How to Shuck an Oyster
1. Prepare a platter of crushed ice to place the just-shucked oysters on. “Some people freeze rock salt, which is a little less messy,” says Hogan. The ice or frozen rock salt keeps the oysters chilled and level so you don’t lose any of the liquor.
2. Lay a thick towel on a stable, flat surface, like a cutting board or countertop. Fold up one end of the towel so you can cradle the oyster. The towel is good for hand protection from the shell, and it’s also good for leverage.
3. Position the oyster cup-side down with the hinge (or pointy side) toward you. The hinge is always going to be pointing down or straight out.
4. Using firm pressure, wiggle the tip of an oyster knife into the hinge. Rotate gently back and forth. Keep in mind that it doesn’t take a lot of force. “It’s pressure and leverage more than force and sharpness,” says Hogan.
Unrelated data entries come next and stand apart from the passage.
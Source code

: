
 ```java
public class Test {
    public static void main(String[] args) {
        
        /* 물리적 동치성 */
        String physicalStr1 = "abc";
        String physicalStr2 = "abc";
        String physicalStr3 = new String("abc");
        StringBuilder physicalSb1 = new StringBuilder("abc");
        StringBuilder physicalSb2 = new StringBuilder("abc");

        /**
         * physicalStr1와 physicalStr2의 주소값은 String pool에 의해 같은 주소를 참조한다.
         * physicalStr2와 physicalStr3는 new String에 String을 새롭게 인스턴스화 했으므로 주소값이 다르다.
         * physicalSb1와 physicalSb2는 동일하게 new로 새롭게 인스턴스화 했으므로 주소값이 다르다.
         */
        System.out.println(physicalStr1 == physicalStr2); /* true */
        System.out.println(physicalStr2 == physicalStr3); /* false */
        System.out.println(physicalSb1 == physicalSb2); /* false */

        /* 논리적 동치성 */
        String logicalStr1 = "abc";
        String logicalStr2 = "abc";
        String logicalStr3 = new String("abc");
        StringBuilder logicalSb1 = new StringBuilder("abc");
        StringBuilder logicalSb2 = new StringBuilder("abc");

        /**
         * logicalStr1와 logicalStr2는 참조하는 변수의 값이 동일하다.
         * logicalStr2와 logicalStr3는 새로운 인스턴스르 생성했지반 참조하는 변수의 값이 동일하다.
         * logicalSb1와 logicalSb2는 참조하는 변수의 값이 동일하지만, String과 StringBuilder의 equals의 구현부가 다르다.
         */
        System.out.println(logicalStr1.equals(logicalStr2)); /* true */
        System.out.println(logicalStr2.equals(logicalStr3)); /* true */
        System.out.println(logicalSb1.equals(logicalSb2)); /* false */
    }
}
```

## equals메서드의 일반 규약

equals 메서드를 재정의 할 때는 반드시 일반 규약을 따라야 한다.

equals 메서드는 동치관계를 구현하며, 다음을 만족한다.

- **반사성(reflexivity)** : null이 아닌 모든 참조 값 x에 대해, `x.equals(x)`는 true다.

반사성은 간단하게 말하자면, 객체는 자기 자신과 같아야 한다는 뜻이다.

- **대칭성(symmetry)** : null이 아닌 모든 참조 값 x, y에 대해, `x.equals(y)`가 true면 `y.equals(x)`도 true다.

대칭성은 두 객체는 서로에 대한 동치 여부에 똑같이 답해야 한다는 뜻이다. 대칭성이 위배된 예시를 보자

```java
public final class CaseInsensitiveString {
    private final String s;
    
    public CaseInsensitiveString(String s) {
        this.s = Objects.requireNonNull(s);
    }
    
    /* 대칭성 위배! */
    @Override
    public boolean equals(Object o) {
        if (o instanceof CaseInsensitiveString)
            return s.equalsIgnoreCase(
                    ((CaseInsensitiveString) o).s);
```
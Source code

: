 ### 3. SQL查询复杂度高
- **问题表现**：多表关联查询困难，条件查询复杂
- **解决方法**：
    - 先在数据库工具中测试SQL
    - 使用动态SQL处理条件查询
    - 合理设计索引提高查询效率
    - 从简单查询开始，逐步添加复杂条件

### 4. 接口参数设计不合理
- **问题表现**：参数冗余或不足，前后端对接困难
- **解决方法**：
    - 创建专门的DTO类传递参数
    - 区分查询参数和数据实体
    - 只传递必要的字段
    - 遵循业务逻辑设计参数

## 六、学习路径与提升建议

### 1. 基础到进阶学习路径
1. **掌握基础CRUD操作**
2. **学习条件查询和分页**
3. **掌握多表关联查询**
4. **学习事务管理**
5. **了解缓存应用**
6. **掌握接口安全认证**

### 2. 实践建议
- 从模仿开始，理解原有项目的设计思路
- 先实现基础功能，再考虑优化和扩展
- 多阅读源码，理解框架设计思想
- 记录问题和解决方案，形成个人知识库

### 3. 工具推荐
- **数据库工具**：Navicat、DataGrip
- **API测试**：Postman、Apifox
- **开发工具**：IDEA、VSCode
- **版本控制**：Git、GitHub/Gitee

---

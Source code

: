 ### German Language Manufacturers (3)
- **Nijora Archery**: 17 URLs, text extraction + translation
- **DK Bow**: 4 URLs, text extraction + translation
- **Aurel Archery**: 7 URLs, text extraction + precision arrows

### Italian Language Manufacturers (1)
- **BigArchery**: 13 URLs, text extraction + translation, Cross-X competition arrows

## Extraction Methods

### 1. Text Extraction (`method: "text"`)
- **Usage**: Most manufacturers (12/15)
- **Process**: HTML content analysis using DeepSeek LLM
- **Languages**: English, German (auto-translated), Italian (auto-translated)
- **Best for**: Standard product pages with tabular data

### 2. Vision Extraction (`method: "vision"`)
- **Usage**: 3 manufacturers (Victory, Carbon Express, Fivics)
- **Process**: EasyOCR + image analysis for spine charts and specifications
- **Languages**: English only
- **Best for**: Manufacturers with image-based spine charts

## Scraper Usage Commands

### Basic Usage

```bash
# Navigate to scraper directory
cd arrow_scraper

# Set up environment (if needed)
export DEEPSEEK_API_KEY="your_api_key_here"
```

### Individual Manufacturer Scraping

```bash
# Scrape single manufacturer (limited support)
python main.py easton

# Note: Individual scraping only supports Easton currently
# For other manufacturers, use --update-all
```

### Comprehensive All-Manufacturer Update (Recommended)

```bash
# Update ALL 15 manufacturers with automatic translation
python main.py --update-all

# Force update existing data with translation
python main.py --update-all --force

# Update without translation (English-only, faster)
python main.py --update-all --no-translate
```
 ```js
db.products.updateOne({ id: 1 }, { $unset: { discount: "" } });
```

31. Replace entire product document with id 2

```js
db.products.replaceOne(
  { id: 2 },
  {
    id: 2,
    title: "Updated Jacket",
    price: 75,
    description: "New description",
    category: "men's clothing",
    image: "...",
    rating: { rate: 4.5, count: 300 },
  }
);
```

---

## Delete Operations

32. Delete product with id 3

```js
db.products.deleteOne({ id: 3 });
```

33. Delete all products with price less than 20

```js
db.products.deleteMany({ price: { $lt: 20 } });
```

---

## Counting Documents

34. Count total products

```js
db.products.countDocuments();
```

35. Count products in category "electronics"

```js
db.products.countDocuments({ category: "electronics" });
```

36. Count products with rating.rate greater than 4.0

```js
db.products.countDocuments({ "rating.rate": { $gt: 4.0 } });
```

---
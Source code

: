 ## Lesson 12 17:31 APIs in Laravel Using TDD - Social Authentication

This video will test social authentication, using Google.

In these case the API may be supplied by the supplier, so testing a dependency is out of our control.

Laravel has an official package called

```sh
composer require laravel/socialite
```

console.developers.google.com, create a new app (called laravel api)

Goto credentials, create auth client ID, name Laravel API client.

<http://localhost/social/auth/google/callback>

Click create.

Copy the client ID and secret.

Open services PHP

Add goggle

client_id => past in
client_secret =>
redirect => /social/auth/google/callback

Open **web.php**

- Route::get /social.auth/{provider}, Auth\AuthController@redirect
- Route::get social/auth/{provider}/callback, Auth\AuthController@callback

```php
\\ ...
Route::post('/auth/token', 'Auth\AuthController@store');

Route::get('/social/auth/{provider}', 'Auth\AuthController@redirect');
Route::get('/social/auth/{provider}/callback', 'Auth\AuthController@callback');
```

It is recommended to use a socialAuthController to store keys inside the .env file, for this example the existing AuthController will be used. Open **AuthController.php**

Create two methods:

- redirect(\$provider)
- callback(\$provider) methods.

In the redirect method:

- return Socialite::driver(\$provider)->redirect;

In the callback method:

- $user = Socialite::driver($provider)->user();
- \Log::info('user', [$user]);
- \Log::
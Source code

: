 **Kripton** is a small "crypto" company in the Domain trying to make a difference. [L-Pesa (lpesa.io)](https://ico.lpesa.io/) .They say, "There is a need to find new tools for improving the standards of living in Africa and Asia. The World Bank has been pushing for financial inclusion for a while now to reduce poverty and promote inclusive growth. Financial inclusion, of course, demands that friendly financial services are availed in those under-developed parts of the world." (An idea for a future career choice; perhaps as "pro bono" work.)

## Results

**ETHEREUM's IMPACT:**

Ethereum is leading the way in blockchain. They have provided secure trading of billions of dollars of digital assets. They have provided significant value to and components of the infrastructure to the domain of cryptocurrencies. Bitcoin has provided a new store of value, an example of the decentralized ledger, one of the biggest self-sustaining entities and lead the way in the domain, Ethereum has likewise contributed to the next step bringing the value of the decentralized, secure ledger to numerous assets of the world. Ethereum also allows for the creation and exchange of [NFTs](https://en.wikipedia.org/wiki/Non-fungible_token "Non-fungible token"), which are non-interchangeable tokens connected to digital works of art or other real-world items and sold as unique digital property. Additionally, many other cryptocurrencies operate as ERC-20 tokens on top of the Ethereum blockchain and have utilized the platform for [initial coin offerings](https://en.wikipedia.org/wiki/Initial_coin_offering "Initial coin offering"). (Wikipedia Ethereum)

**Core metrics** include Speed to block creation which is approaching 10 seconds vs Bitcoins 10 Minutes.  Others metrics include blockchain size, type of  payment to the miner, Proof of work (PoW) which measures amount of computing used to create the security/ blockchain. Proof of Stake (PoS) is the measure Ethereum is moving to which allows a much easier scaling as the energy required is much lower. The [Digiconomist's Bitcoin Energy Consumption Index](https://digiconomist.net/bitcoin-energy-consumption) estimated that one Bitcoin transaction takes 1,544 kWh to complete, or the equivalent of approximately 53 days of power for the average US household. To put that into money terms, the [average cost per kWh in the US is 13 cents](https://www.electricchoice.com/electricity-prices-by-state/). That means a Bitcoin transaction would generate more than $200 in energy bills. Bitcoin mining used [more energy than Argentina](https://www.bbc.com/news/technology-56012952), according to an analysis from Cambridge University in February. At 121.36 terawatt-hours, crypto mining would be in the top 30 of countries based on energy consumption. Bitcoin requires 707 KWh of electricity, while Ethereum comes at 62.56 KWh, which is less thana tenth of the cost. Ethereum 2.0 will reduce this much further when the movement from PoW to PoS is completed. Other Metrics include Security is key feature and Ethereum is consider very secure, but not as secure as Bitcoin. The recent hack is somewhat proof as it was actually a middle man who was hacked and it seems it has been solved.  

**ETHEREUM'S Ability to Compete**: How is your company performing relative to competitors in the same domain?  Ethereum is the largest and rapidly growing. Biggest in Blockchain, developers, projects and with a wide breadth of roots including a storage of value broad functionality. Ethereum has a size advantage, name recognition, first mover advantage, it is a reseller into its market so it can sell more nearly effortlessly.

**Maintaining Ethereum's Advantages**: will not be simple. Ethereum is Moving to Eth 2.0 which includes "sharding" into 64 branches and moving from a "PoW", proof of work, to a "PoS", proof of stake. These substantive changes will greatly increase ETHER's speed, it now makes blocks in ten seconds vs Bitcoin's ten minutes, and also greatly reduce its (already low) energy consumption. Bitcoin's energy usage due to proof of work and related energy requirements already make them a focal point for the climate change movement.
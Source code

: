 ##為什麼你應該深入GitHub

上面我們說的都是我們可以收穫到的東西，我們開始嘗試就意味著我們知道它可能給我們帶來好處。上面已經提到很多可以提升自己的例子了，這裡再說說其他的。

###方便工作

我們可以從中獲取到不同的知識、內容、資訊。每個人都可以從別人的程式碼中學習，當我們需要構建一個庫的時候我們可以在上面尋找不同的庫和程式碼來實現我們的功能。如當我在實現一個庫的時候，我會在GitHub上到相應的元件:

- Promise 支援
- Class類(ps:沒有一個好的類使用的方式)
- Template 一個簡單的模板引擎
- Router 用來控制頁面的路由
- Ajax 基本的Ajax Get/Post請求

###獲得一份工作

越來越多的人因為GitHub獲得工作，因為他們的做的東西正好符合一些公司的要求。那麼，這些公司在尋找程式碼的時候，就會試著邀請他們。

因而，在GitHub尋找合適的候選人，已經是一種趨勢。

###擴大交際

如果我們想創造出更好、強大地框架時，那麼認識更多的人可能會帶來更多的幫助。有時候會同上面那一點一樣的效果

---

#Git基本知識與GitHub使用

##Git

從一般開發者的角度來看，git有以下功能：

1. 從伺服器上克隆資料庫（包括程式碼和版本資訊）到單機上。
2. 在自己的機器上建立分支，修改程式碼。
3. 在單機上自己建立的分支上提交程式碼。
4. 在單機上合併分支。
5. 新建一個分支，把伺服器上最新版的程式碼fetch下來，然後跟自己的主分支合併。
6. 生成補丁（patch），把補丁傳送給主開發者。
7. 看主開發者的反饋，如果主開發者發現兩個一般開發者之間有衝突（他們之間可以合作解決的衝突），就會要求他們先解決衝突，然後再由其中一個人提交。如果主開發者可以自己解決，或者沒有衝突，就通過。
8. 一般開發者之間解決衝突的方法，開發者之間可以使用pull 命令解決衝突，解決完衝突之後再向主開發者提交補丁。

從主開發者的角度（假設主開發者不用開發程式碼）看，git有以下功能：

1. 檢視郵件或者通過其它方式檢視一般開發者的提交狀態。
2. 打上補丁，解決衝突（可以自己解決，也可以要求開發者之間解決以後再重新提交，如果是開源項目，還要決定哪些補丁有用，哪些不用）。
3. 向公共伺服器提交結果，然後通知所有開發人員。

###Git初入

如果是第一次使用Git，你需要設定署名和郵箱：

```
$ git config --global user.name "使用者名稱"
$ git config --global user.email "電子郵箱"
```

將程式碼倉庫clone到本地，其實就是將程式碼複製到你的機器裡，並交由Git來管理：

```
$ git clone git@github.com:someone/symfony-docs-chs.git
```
5. Once you’ve “popped” the hinge open, angle your knife tip up and run it underneath the top shell to cut the oyster’s adductor muscle (try not to cut into its body). Then angle the knife tip down and pull it toward you under the oyster, using the bottom shell as a guide, to cut the muscle from the bottom shell.
6. When you reach the other end, twist the blade to separate the top and bottom shells. If the shell chips or you accidentally cut the oyster, you can still save it but it’s not so great for the presentation. “So, I would probably just eat it and try again,” Hogan says.
7. Slide your blade under the oyster and cut through the adductor muscles holding the meat to the shell. Try to keep the oyster flat so you retain the liquor inside. That’s where all the flavor comes from, says Hogan.
8. Squirt with fresh lemon, then slurp with good friends and wine.
Tips and tools:
1. Before you shuck, find a dish towel that’s good and thick. “Remember, you want something for padding and blockage,” says Hogan.
2. A well-designed oyster knife makes all the difference. “We use these little INOX French ones at the restaurant because they are very utilitarian and easy to use,” says Hogan. At home, he uses different knives for different oysters because the bivalves come in all shapes and sizes.
3. Just in case, Hogan suggests some protective gear. Either a puncture-proof glove or a glove with a rubber palm that is puncture proof.
4. Also essential — good wine (preferably Champagne or chablis) and good friends, adds Hogan.